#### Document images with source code
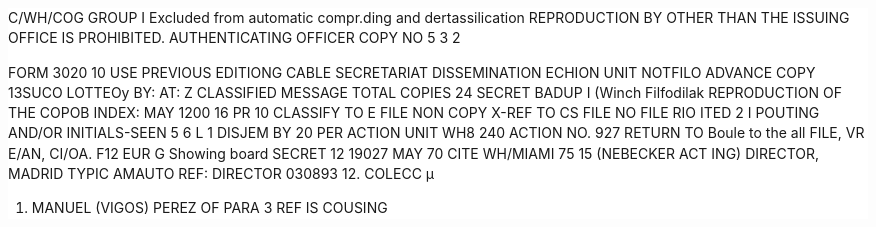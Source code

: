 C/WH/COG
GROUP I
Excluded from automatic
compr.ding and
dertassilication
REPRODUCTION BY OTHER THAN THE ISSUING OFFICE IS PROHIBITED.
AUTHENTICATING
OFFICER
COPY NO
5
3
2

FORM 3020
10
USE PREVIOUS
EDITIONG
CABLE SECRETARIAT DISSEMINATION
ECHION UNIT NOTFILO
ADVANCE COPY
13SUCO
LOTTEOy
BY:
AT:
Z
CLASSIFIED MESSAGE
TOTAL COPIES
24
SECRET BADUP I
(Winch Filfodilak
REPRODUCTION OF THE COPOB
INDEX:
MAY 1200 16 PR 10
CLASSIFY TO E FILE NON COPY
X-REF TO CS FILE NO
FILE RIO
ITED
2
I
POUTING AND/OR INITIALS-SEEN
5
6
L
1
DISJEM BY
20
PER
ACTION UNIT
WH8
240
ACTION NO.
927
RETURN TO
Boule to the all
FILE, VR
E/AN, CI/OA. F12 EUR G
Showing board
SECRET 12 19027 MAY 70 CITE WH/MIAMI 75 15 (NEBECKER ACT ING)
DIRECTOR, MADRID
TYPIC AMAUTO
REF: DIRECTOR 030893
12. COLECC
μ
1. MANUEL (VIGOS) PEREZ OF PARA 3 REF IS COUSING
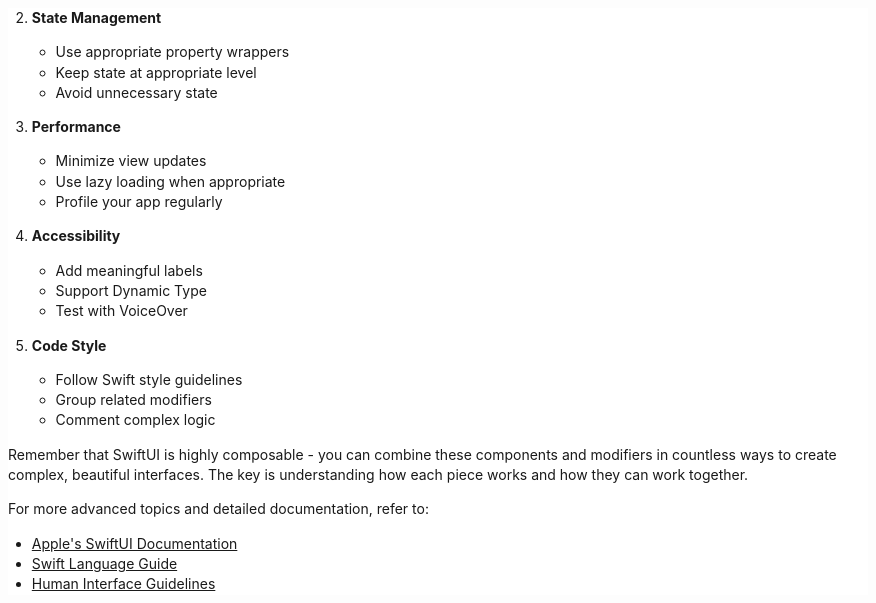 2. **State Management**
   - Use appropriate property wrappers
   - Keep state at appropriate level
   - Avoid unnecessary state

3. **Performance**
   - Minimize view updates
   - Use lazy loading when appropriate
   - Profile your app regularly

4. **Accessibility**
   - Add meaningful labels
   - Support Dynamic Type
   - Test with VoiceOver

5. **Code Style**
   - Follow Swift style guidelines
   - Group related modifiers
   - Comment complex logic

Remember that SwiftUI is highly composable - you can combine these components and modifiers in countless ways to create complex, beautiful interfaces. The key is understanding how each piece works and how they can work together.

For more advanced topics and detailed documentation, refer to:
- [Apple's SwiftUI Documentation](https://developer.apple.com/documentation/swiftui)
- [Swift Language Guide](https://docs.swift.org/swift-book/documentation/the-swift-programming-language/)
- [Human Interface Guidelines](https://developer.apple.com/design/human-interface-guidelines)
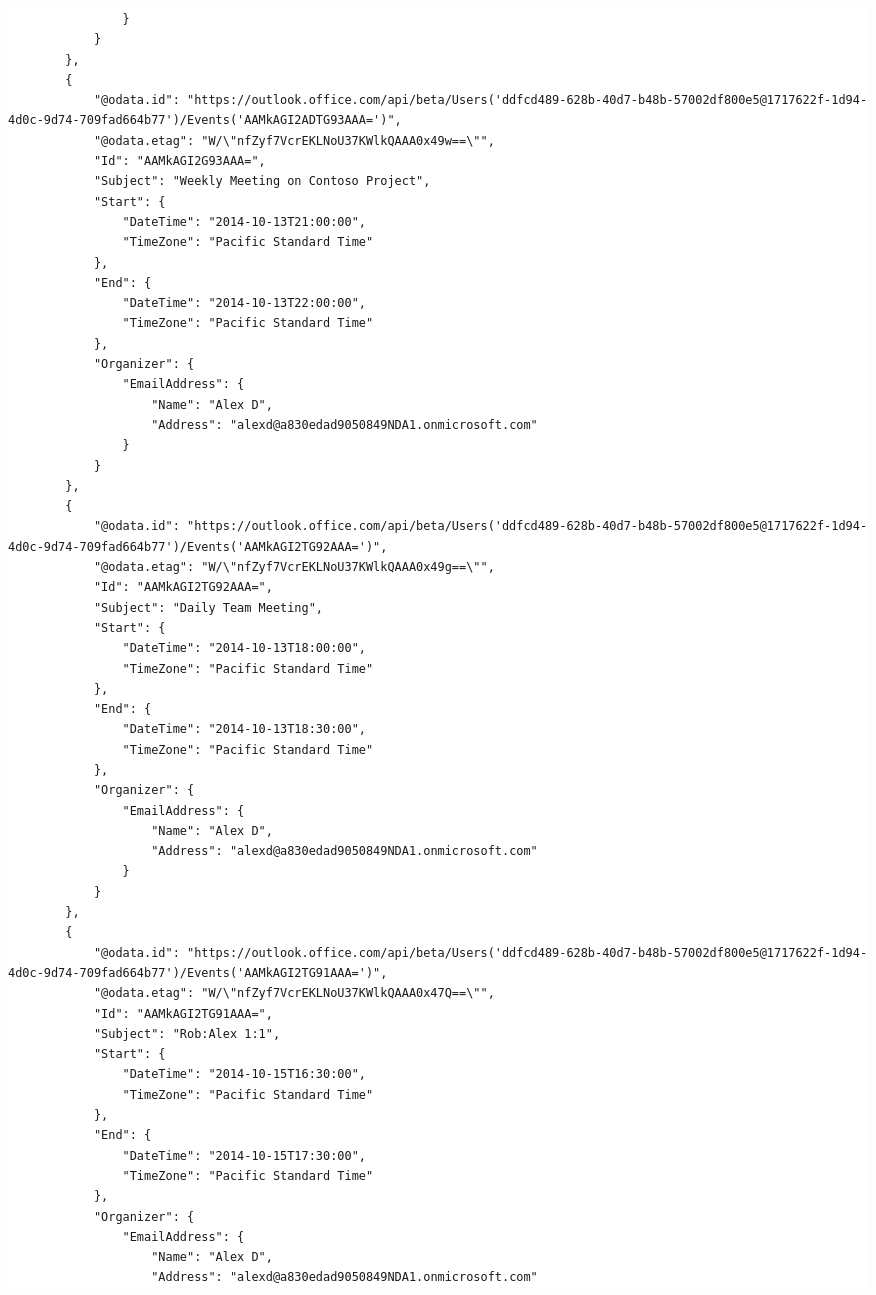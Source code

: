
 ```
                }
            }
        },
        {
            "@odata.id": "https://outlook.office.com/api/beta/Users('ddfcd489-628b-40d7-b48b-57002df800e5@1717622f-1d94-4d0c-9d74-709fad664b77')/Events('AAMkAGI2ADTG93AAA=')",
            "@odata.etag": "W/\"nfZyf7VcrEKLNoU37KWlkQAAA0x49w==\"",
            "Id": "AAMkAGI2G93AAA=",
            "Subject": "Weekly Meeting on Contoso Project",
            "Start": {
                "DateTime": "2014-10-13T21:00:00",
                "TimeZone": "Pacific Standard Time"
            },
            "End": {
                "DateTime": "2014-10-13T22:00:00",
                "TimeZone": "Pacific Standard Time"
            },
            "Organizer": {
                "EmailAddress": {
                    "Name": "Alex D",
                    "Address": "alexd@a830edad9050849NDA1.onmicrosoft.com"
                }
            }
        },
        {
            "@odata.id": "https://outlook.office.com/api/beta/Users('ddfcd489-628b-40d7-b48b-57002df800e5@1717622f-1d94-4d0c-9d74-709fad664b77')/Events('AAMkAGI2TG92AAA=')",
            "@odata.etag": "W/\"nfZyf7VcrEKLNoU37KWlkQAAA0x49g==\"",
            "Id": "AAMkAGI2TG92AAA=",
            "Subject": "Daily Team Meeting",
            "Start": {
                "DateTime": "2014-10-13T18:00:00",
                "TimeZone": "Pacific Standard Time"
            },
            "End": {
                "DateTime": "2014-10-13T18:30:00",
                "TimeZone": "Pacific Standard Time"
            },
            "Organizer": {
                "EmailAddress": {
                    "Name": "Alex D",
                    "Address": "alexd@a830edad9050849NDA1.onmicrosoft.com"
                }
            }
        },
        {
            "@odata.id": "https://outlook.office.com/api/beta/Users('ddfcd489-628b-40d7-b48b-57002df800e5@1717622f-1d94-4d0c-9d74-709fad664b77')/Events('AAMkAGI2TG91AAA=')",
            "@odata.etag": "W/\"nfZyf7VcrEKLNoU37KWlkQAAA0x47Q==\"",
            "Id": "AAMkAGI2TG91AAA=",
            "Subject": "Rob:Alex 1:1",
            "Start": {
                "DateTime": "2014-10-15T16:30:00",
                "TimeZone": "Pacific Standard Time"
            },
            "End": {
                "DateTime": "2014-10-15T17:30:00",
                "TimeZone": "Pacific Standard Time"
            },
            "Organizer": {
                "EmailAddress": {
                    "Name": "Alex D",
                    "Address": "alexd@a830edad9050849NDA1.onmicrosoft.com"
```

#### REQUIRED WORK
Pick every line of the data that includes the string "odata".

#### EXERCISE ANSWER
            "@odata.id": "https://outlook.office.com/api/beta/Users('ddfcd489-628b-40d7-b48b-57002df800e5@1717622f-1d94-4d0c-9d74-709fad664b77')/Events('AAMkAGI2ADTG93AAA=')",
            "@odata.etag": "W/\"nfZyf7VcrEKLNoU37KWlkQAAA0x49w==\"",
            "@odata.id": "https://outlook.office.com/api/beta/Users('ddfcd489-628b-40d7-b48b-57002df800e5@1717622f-1d94-4d0c-9d74-709fad664b77')/Events('AAMkAGI2TG92AAA=')",
            "@odata.etag": "W/\"nfZyf7VcrEKLNoU37KWlkQAAA0x49g==\"",
            "@odata.id": "https://outlook.office.com/api/beta/Users('ddfcd489-628b-40d7-b48b-57002df800e5@1717622f-1d94-4d0c-9d74-709fad664b77')/Events('AAMkAGI2TG91AAA=')",
            "@odata.etag": "W/\"nfZyf7VcrEKLNoU37KWlkQAAA0x47Q==\"",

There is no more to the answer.